Eight thousand Desert Storm troops marched in the national parade, 200,000 people watched the parade, Engberg reports. According to The Washington Post, it cost $8 million.   

"I think we sent one of the most professional armies in American history to fight the war against Saddam Hussein," Engberg told CBS News anchor Bob Schieffer. "They didn't expect any parades on the way back, they just felt they had done what they were done to do and had accomplished their job. But the civilian sector of the country, the Americans who remember Vietnam and the divisions of that era and the mistakes of that war were not reported and those troops were given a hearty thank you."

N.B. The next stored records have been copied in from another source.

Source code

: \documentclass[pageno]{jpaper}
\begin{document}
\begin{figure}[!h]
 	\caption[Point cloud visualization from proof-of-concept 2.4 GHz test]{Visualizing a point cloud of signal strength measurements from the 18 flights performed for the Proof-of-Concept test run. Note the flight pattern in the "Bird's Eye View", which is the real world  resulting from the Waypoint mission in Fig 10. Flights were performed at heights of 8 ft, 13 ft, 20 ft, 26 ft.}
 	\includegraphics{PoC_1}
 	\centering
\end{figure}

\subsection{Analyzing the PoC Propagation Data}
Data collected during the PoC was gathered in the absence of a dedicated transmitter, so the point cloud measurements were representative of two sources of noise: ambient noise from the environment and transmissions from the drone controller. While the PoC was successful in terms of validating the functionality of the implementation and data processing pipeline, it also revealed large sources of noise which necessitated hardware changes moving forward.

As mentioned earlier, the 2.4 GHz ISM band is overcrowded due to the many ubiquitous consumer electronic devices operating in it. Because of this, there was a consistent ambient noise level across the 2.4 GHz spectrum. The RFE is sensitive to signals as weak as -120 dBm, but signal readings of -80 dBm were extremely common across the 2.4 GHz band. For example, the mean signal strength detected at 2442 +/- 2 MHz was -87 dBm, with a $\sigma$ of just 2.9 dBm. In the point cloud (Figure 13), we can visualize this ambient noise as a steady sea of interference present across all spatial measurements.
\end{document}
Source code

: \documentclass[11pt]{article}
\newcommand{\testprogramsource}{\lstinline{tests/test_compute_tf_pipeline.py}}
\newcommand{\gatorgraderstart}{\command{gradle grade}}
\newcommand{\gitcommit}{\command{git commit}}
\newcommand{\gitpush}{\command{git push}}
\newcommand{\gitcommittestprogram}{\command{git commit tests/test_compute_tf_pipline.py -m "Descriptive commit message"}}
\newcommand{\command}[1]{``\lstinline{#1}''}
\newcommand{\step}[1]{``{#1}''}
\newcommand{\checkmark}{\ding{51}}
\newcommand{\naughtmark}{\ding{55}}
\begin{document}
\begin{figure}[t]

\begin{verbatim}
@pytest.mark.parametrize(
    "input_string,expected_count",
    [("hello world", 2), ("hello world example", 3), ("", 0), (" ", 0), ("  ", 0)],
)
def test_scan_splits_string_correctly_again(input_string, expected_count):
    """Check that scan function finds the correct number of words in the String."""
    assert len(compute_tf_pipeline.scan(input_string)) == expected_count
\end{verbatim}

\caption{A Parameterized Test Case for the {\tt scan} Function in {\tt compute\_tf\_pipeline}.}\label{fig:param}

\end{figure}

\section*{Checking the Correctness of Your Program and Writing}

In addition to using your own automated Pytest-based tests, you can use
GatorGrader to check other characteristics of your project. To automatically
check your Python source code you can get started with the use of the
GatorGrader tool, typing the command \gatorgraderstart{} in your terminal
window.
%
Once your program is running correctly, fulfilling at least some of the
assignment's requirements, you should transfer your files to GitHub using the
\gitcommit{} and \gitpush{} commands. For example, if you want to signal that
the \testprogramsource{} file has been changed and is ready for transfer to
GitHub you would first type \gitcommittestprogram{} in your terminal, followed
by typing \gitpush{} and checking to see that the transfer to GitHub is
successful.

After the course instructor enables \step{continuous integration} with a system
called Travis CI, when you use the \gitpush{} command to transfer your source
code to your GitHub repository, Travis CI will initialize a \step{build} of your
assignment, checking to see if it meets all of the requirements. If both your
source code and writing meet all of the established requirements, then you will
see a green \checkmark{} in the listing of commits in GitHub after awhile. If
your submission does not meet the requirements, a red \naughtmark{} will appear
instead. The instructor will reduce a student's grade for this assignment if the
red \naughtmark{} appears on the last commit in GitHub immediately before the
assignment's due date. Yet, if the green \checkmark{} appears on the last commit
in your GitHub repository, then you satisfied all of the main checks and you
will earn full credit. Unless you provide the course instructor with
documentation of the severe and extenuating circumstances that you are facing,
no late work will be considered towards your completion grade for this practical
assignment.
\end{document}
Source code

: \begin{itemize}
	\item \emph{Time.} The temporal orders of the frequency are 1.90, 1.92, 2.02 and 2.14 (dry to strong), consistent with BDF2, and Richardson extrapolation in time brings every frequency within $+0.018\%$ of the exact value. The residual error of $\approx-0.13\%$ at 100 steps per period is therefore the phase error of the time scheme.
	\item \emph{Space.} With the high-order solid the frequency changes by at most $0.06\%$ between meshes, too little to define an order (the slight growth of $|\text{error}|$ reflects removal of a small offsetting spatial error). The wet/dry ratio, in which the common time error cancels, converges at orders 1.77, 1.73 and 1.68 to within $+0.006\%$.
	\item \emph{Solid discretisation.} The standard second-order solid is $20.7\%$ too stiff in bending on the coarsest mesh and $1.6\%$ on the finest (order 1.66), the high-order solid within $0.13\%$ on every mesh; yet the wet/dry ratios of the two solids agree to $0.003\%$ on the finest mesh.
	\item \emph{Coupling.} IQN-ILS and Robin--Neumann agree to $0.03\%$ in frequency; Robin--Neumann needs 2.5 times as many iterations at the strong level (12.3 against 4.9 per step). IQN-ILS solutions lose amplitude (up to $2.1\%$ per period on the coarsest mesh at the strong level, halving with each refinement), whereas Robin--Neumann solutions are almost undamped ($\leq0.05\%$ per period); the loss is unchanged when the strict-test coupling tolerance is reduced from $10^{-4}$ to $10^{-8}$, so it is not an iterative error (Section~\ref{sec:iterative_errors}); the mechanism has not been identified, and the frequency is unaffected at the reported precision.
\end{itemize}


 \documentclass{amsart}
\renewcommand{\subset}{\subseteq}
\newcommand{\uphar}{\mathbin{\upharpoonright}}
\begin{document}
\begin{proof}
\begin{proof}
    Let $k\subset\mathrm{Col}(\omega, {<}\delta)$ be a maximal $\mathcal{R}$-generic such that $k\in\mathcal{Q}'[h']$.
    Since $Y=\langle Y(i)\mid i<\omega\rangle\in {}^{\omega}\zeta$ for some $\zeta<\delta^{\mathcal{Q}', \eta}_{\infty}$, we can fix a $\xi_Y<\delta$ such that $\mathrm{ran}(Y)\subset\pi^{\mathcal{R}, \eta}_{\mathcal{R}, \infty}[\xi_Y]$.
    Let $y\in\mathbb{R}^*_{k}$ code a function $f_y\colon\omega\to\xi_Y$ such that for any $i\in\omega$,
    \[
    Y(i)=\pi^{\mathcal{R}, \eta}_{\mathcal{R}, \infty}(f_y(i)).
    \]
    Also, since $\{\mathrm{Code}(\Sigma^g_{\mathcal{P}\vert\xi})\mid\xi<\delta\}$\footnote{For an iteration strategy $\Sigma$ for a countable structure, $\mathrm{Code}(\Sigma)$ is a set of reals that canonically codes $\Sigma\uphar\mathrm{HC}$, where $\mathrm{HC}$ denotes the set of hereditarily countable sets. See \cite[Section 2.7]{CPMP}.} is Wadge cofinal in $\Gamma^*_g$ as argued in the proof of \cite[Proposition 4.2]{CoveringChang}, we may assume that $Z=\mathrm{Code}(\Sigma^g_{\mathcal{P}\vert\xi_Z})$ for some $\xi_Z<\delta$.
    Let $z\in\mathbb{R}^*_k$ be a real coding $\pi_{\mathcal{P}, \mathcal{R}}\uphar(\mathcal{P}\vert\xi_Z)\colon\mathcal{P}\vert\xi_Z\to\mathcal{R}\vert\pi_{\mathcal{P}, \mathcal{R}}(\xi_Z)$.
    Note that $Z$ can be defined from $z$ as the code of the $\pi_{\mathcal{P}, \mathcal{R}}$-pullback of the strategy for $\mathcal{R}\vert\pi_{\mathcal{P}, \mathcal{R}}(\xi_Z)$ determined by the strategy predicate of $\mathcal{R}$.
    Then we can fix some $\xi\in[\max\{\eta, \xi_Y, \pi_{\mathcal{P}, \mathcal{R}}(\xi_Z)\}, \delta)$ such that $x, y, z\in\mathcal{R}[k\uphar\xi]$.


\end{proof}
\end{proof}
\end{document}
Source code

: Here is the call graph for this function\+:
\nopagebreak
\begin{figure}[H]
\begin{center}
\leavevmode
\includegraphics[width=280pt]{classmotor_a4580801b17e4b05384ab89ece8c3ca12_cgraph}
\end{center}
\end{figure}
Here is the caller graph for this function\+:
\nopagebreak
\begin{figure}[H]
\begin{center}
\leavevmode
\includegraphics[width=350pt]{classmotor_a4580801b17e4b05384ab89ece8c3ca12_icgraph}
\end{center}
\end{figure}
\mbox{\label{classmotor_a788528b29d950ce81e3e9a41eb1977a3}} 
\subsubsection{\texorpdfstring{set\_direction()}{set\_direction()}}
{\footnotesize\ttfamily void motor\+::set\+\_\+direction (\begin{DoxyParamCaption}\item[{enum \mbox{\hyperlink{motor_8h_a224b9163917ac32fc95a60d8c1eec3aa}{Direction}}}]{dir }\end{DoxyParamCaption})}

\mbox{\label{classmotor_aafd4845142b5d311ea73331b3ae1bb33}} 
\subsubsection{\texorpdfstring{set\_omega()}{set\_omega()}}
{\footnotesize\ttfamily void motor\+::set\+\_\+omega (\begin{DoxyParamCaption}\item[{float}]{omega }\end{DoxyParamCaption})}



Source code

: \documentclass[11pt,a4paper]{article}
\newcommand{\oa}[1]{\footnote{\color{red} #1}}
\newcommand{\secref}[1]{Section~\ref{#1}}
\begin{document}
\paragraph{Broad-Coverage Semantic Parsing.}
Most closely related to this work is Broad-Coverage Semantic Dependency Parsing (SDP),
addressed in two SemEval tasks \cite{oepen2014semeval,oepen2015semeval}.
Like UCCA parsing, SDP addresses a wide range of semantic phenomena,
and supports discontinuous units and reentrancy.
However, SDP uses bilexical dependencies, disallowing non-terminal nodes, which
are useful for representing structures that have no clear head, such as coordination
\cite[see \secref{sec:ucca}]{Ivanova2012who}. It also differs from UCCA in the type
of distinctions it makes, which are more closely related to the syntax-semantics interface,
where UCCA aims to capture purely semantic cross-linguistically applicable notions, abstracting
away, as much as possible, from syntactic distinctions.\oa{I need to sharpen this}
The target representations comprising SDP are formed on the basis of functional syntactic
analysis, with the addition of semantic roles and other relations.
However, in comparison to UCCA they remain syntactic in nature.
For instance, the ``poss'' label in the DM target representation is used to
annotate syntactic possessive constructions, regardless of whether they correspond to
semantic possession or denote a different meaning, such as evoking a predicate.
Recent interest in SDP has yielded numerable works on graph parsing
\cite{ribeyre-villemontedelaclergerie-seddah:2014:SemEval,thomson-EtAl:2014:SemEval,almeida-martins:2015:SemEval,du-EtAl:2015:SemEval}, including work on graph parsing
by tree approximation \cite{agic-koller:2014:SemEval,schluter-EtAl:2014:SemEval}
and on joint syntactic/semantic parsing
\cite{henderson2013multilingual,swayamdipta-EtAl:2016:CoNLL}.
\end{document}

The United States celebrate their victory over Iraq in the Gulf War with the biggest military parade since World War II. Troops march on the Memorial Bridge across the Potomac river towards the Pentagon during Saturday's National Victory Celebration parade on June 08, 1991. The Lincoln Memorial is in the background and two Stealth planes fly overhead.  AP

According to Engberg's report, June 8th began with a tribute to those who were killed in the war. Former President George H.W. Bush laid a wreath at the Tomb of the Unknown Soldier, and fighter planes passed over in the missing wingman formation. 

Mr. Bush spoke to loved ones of those who died, and at several times choked back tears. "We celebrate the fact that each person we commemorate today gave up life for principles larger than each of us," Mr. Bush said. "Principles that at the same time form the muscle and strength of our national heart."

The leader of the coalition forces in the war. U.S. Gen. Norman Schwarzkopf, marched with Mr. Bush. Engberg said Schhwarzkopf "set the cadence" for the parade. 

One mother whose son was killed in the war told Engberg her son would have loved the display. "Jeff was total military, he loved the service and he loved his country" she said. Another mother whose son was killed said her son "loved what he was doing and he died for what he believed in." 

A few peace activists also protested, and there were a few arrests, Engberg said.

 General Norman Schwarzkopf and President Bush watch the National Victory Parade in Washington, Saturday, June 08, 1991. Schwarzkopf led his troops in the parade, an then joined Bush in the reviewing stand. The United States celebrated their victory over Iraq in the Gulf War with the biggest military parade since World War II.  AP

After the parade, there was a USO show and a large fireworks show, which Engberg described as "the biggest fireworks display in Washington history."

National military parades were common after the Civil War, World War I and World War II. But there were few parades to honor Korean and Vietnam veterans. The Washington Post reports that after the last combat troops left Iraq in 2011, a spokesman for Army Gen. Martin E. Dempsey, said he did not think it was "appropriate" to have a parade while the war in Afghanistan was going on. 

On Tuesday, White House press secretary Sarah Sanders said Mr. Trump "asked the Department of Defense to explore a celebration at which all Americans can show their appreciation."  

According to The Washington Post, Mr. Trump was impressed by the Bastille Day parade he saw in France last year. 

"It was one of the greatest parades I've ever seen," Mr. Trump told reporters two months later. "It was two hours on the button, and it was military might, and I think a tremendous thing for France and for the spirit of France." 

The Pentagon told CBS News' David Martin that it is "aware of the request and is looking at possible dates."